■ **Problem to work on**:
Collect every line in the records below that contains the word "sobre".
Segment Open
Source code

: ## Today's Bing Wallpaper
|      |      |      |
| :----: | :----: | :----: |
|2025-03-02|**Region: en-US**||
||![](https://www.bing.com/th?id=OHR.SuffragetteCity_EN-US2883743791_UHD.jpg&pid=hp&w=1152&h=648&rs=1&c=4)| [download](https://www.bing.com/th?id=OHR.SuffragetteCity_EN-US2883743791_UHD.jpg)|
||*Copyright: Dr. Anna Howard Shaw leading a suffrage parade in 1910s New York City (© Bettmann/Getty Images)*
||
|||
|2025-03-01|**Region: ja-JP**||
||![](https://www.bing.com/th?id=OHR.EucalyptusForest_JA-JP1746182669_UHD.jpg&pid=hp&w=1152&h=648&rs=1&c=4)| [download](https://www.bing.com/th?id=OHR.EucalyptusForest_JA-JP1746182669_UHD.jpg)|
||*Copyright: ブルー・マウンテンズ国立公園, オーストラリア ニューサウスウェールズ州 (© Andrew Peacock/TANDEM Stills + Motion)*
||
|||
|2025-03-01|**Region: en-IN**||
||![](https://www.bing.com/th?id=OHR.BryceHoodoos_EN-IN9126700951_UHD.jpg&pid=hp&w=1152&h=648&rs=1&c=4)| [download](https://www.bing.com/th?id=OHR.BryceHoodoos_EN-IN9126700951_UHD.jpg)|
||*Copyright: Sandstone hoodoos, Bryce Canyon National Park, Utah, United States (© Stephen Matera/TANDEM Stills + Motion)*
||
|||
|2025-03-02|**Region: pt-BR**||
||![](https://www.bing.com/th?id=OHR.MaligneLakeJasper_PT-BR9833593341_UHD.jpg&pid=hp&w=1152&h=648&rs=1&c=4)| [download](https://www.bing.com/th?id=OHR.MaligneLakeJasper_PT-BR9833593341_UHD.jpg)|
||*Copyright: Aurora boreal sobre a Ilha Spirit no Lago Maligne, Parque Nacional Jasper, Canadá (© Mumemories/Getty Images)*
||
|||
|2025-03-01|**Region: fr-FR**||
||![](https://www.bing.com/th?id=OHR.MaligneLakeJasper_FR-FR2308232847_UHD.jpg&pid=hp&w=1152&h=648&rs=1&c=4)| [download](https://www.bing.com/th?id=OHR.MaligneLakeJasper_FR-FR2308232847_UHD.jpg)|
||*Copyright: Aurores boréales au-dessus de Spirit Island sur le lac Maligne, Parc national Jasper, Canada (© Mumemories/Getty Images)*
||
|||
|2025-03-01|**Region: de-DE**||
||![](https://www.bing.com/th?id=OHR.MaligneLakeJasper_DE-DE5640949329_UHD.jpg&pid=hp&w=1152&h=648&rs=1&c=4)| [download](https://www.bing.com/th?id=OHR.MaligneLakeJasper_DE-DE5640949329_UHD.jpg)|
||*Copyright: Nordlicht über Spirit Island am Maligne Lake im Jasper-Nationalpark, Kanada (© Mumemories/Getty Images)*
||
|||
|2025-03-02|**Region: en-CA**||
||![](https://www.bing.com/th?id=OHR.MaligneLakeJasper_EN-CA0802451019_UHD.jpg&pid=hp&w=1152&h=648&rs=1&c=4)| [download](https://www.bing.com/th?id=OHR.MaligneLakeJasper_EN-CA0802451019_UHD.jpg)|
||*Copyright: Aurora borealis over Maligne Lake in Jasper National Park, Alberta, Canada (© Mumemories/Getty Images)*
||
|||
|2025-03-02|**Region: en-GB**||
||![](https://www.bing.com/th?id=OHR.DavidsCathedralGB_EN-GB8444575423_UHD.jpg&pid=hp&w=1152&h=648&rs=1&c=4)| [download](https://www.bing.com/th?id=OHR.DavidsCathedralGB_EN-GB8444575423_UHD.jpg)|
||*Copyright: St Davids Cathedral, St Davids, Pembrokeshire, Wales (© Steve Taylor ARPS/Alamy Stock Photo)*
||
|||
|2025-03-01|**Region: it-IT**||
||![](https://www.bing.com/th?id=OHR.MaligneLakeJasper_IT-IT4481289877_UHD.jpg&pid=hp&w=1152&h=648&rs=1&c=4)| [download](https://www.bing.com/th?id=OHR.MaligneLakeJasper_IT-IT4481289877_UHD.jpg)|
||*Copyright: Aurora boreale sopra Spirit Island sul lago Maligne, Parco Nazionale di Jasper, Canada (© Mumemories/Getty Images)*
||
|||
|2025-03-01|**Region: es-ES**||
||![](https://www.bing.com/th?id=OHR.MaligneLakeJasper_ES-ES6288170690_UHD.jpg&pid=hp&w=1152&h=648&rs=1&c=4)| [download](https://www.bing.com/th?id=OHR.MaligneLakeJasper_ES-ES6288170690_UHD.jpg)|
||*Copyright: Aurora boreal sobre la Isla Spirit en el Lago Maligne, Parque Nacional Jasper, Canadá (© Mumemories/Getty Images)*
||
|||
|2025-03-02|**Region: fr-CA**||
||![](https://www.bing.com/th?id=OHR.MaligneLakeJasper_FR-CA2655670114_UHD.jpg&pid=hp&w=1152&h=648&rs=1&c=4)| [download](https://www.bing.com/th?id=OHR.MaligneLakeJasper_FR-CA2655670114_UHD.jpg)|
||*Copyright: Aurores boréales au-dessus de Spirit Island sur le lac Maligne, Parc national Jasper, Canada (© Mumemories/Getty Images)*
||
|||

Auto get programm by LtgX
Segment Closed
■ **Reply**:
||*Copyright: Aurora boreal sobre a Ilha Spirit no Lago Maligne, Parque Nacional Jasper, Canadá (© Mumemories/Getty Images)*
||*Copyright: Aurora boreal sobre la Isla Spirit en el Lago Maligne, Parque Nacional Jasper, Canadá (© Mumemories/Getty Images)*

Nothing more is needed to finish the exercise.